Hideo est l’assistant d’un mangaka, enfin, un de ses assistants, le timide qui reste dans son coin, ne dit pas ce qu’il pense, vit chez sa petite amie qui le plaque et le vire de chez elle après 5 petites minutes. Sa vie est un désastre, et comme toujours dans ce genre de film, il faut attendre que la situation devienne critique autant pour le monde que pour lui pour qu’Hideo se réveille et ne prenne son destin en main. Le métrage est donc clairement découpé en deux parties, la première servant d’exposition, des personnages, de la situation générale, nous familiarise avec ses infectés originaux (le virus n’a pas le même effet sur tous), la seconde resserrant le lieu de son action et allant beaucoup plus dans l’horreur, où le sang coule à flot. Et finalement, tout commence divinement bien, sur un ton plutôt léger, puisque notre héros découvre en guise de premier infecté sa petite amie, qui a définitivement les crocs, devient contorsionniste, va perdre ses dents. En quelques minutes, le film capte notre attention pour ne pas la relâcher, puisque Hideo va alors devoir fuir Tokyo, et le réalisateur se fait plaisir. Sa mise en scène semble millimétrée et l’apocalypse fait plaisir. Le chaos est dans les rues, Hideo court, les infectés sont partout, les accidents de voitures s’enchaînent, les passants meurent. Lorsqu’il prend une voiture pour fuir avec d’autres survivants, il n’est pas au bout de ses peines. La seconde partie donc, qui semble être un hommage certain à Romero, voit les personnages recueillis par des survivants dans un centre commercial extérieur, tenter de survivre en communauté, et fatalement, ça ne marche pas.

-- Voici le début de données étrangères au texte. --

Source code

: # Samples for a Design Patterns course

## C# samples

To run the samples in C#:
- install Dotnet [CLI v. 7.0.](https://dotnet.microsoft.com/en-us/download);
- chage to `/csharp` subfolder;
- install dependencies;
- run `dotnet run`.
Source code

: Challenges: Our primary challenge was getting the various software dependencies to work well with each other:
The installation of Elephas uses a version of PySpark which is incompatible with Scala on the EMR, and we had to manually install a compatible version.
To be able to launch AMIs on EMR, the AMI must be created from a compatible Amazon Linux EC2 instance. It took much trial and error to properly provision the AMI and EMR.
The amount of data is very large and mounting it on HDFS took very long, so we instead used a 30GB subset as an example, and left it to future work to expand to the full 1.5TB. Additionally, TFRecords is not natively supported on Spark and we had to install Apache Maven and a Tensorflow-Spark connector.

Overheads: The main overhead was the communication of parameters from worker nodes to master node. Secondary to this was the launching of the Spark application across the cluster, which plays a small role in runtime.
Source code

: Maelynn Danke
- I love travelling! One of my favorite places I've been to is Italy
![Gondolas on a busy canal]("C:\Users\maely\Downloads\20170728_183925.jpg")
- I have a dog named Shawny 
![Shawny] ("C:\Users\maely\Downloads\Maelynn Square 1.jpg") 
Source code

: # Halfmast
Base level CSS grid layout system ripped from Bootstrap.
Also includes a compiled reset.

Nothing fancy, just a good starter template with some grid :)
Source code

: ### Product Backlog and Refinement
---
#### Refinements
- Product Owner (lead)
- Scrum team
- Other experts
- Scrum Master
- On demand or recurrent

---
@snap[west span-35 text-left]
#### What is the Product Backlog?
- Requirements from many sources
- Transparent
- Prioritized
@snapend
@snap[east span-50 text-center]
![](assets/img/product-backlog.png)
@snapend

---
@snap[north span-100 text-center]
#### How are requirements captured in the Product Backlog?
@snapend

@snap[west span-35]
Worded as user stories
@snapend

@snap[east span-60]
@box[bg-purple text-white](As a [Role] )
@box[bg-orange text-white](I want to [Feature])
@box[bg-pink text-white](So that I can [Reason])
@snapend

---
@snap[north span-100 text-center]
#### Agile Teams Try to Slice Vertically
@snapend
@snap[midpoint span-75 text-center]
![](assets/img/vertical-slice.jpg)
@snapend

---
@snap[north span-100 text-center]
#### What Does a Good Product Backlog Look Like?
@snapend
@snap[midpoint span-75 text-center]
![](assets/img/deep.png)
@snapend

Et c’est dans ces moments là que I Am a Hero passe la vitesse supérieure, en accumulant les attaques, les carnages, et en osant faire exploser les têtes à coup de fusil de chasse, par dizaines. Ça gicle, ça explose, ça fait du bien. Pour autant, I Am a Hero souffre de quelques défauts, et pour le connaisseur, il n’invente strictement rien. Sa structure est tout à fait classique, autant dans sa narration que dans le cheminement de ses personnages, et on pourra même noter quelques petites longueurs en fin de première partie, lors des errances de nos personnages dans une forêt déserte avant de trouver un autre groupe de survivants. Oui, après tout, le métrage dépasse de peu les 2h, et quelques petites longueurs s’invitent dans le récit. Autre petit point assez dommage, le personnage introduit assez tôt de Keiko, la lycéenne, qui a un fort potentiel mais qui est alors totalement délaissé dans la seconde partie, alors qu’il aurait du permettre des scènes inventives et surtout sacrément fun. Mais ne gâchons pas notre plaisir, puisque I Am a Hero est une bobine plutôt excitante, entre sa première partie au ton léger mais plutôt impressionnante lorsque nos personnages fuient Tokyo, et sa seconde partie qui se lâche totalement dans l’hémoglobine, le tout avec un personnage principal au final plutôt attachant. I Am a Hero, pour une production de ce genre, avec un vrai budget derrière, est même un film plutôt osé, et c’est bien pour ça qu’il fait du bien et surprend. Du coup, pour son fun, sa maîtrise et sa générosité, malgré ses défauts, et bien je le préfère largement à Dernier Train pour Busan. Ici, pas de sentiments, de famille, de romance !

Les plus

Un personnage attachant
Un ton léger et fun
Des moments bien sanglants pour un gros budget Japonais
Des infectés parfois amusants
Deux parties qui fonctionnent

Les moins

Le film n’invente rien
Quelques rares longueurs
Un personnage pas exploité

 
En bref : I Am a Hero fait du bien. Un film de zombies avec un budget confortable mais qui délivre ce qu’un film du genre se doit de nous donner. Du sang, du fun, le tout maîtrisé.